Militants ask for truce amid Syrian Army advance
The militant groups entrenched in eastern Aleppo asked the Syrian government for an immediate ceasefire, citing the need to evacuate wounded fighters as Syrian forces advanced deeper into the militant-held areas.
The proposal, which envisages a five-day truce, was presented by the Aleppo command center that reportedly represents an alliance of various armed groups fighting government forces in the eastern part of the war-torn city, AP reports.
According to the proposal, the truce is needed to facilitate the evacuation of the wounded militants to the northern part of the Aleppo province controlled by Turkey, dpa news agency reports. The militants said that they are not satisfied with the government proposals allowing them to leave Aleppo and move to the Idlib province, as they no longer see it as a safe option, dpa adds.
A militant spokesman said that Al-Nusra Front, an extremist group affiliated with Al-Qaeda that also is present in Aleppo, would also observe the terms of the truce, according to AP. The offer said nothing about militants leaving Aleppo and stressed instead that the fate of the city would be discussed after the “humanitarian crisis resolution.”
The Syrian government rejected the proposal, insisting that the militants should leave the city. "We will not accept any truce," Fares Shehabi, an MP for Aleppo, told dpa by telephone. "If they do not leave we will continue our attack," he warned.
Meanwhile, Russian presidential spokesman Dmitry Peskov said that the militants are still free to leave Aleppo and that this proposal is still in force.
“As for the militants leaving [Aleppo] … they were offered to leave and that topic was discussed earlier,” he told journalists, adding that “this issue is in fact still on the agenda.”
He also expressed his regret that the militants still reject this proposal.“Unfortunately, only a few left [the city] so far [and] most militants still stay [there],”he said.
Lavrov & Kerry to meet in Hamburg to discuss Syria
In the meantime, the Russian Foreign Ministry said that Russia is still holding talks with the Syrian opposition.
Russia “still maintains contacts with the Syrian opposition,” Foreign Ministry spokeswoman Maria Zakharova told journalists during a news briefing on Wednesday, stressing that Russia “has never concealed this fact.”
“We have always spoken about what Russia is doing [in this direction] and stressed that [everyone] could join this process,” she said.
Her statements come as Russian Foreign Minister Sergey Lavrov is due to meet his US and German counterparts, John Kerry and Frank-Walter Steinmeier respectively, in Hamburg on Wednesday on the sidelines of the OSCE foreign ministers’ meeting, particularly to discuss the situation in Syria.

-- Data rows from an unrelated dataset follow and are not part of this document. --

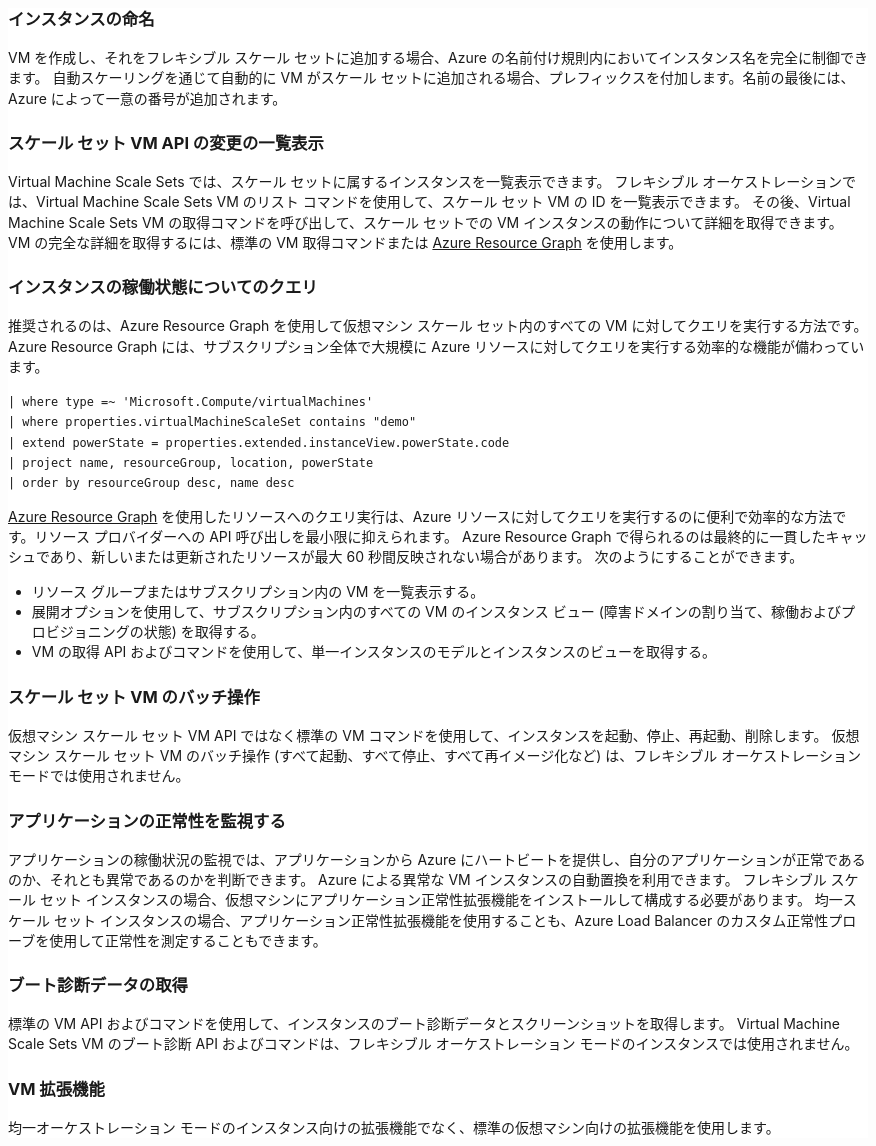 ### <a name="instance-naming"></a>インスタンスの命名
VM を作成し、それをフレキシブル スケール セットに追加する場合、Azure の名前付け規則内においてインスタンス名を完全に制御できます。 自動スケーリングを通じて自動的に VM がスケール セットに追加される場合、プレフィックスを付加します。名前の最後には、Azure によって一意の番号が追加されます。 

### <a name="list-scale-sets-vm-api-changes"></a>スケール セット VM API の変更の一覧表示
Virtual Machine Scale Sets では、スケール セットに属するインスタンスを一覧表示できます。 フレキシブル オーケストレーションでは、Virtual Machine Scale Sets VM のリスト コマンドを使用して、スケール セット VM の ID を一覧表示できます。 その後、Virtual Machine Scale Sets VM の取得コマンドを呼び出して、スケール セットでの VM インスタンスの動作について詳細を取得できます。 VM の完全な詳細を取得するには、標準の VM 取得コマンドまたは [Azure Resource Graph](../governance/resource-graph/overview.md) を使用します。


### <a name="query-instances-for-power-state"></a>インスタンスの稼働状態についてのクエリ
推奨されるのは、Azure Resource Graph を使用して仮想マシン スケール セット内のすべての VM に対してクエリを実行する方法です。 Azure Resource Graph には、サブスクリプション全体で大規模に Azure リソースに対してクエリを実行する効率的な機能が備わっています。

```
| where type =~ 'Microsoft.Compute/virtualMachines'
| where properties.virtualMachineScaleSet contains "demo"
| extend powerState = properties.extended.instanceView.powerState.code
| project name, resourceGroup, location, powerState
| order by resourceGroup desc, name desc
```

[Azure Resource Graph](../governance/resource-graph/overview.md) を使用したリソースへのクエリ実行は、Azure リソースに対してクエリを実行するのに便利で効率的な方法です。リソース プロバイダーへの API 呼び出しを最小限に抑えられます。 Azure Resource Graph で得られるのは最終的に一貫したキャッシュであり、新しいまたは更新されたリソースが最大 60 秒間反映されない場合があります。 次のようにすることができます。
- リソース グループまたはサブスクリプション内の VM を一覧表示する。
- 展開オプションを使用して、サブスクリプション内のすべての VM のインスタンス ビュー (障害ドメインの割り当て、稼働およびプロビジョニングの状態) を取得する。
- VM の取得 API およびコマンドを使用して、単一インスタンスのモデルとインスタンスのビューを取得する。


### <a name="scale-sets-vm-batch-operations"></a>スケール セット VM のバッチ操作
仮想マシン スケール セット VM API ではなく標準の VM コマンドを使用して、インスタンスを起動、停止、再起動、削除します。 仮想マシン スケール セット VM のバッチ操作 (すべて起動、すべて停止、すべて再イメージ化など) は、フレキシブル オーケストレーション モードでは使用されません。


### <a name="monitor-application-health"></a>アプリケーションの正常性を監視する
アプリケーションの稼働状況の監視では、アプリケーションから Azure にハートビートを提供し、自分のアプリケーションが正常であるのか、それとも異常であるのかを判断できます。 Azure による異常な VM インスタンスの自動置換を利用できます。 フレキシブル スケール セット インスタンスの場合、仮想マシンにアプリケーション正常性拡張機能をインストールして構成する必要があります。 均一スケール セット インスタンスの場合、アプリケーション正常性拡張機能を使用することも、Azure Load Balancer のカスタム正常性プローブを使用して正常性を測定することもできます。


### <a name="retrieve-boot-diagnostics-data"></a>ブート診断データの取得
標準の VM API およびコマンドを使用して、インスタンスのブート診断データとスクリーンショットを取得します。 Virtual Machine Scale Sets VM のブート診断 API およびコマンドは、フレキシブル オーケストレーション モードのインスタンスでは使用されません。


### <a name="vm-extensions"></a>VM 拡張機能
均一オーケストレーション モードのインスタンス向けの拡張機能でなく、標準の仮想マシン向けの拡張機能を使用します。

Negotiations between Russia and the US concerning the Syrian crisis still continue, although the sides have not been able to achieve any breakthrough so far, Peskov said earlier on Wednesday.
“Contacts at the expert level still continue … although I have no information about any new proposals being presented,” he said. On Tuesday, Lavrov said that Washington abruptly withdrew its own proposal concerning the solution for the Aleppo crisis made on December 2.
The US proposal initially involved free passage for all ‘opposition’ factions from the eastern part of Aleppo that are still under US control. However, Washington is now working on an alternative plan for the city, Lavrov said on Tuesday.
Meanwhile, six Western nations pushed for an immediate ceasefire in Aleppo on Wednesday. "The most urgent goal remains an immediate ceasefire so that the United Nations can bring humanitarian aid to people in East Aleppo," said the leaders of Germany, France, Italy, the United States, Canada and Britain in a statement, as reported by Reuters.
They urged the Syrian government to agree to a plan presented by the UN “to end the terrible situation in Aleppo” and called on Russia and Iran “to exercise their influence to make this happen.”
At the same time, they indicated their readiness to impose additional sanctions against the allies of the Syrian government.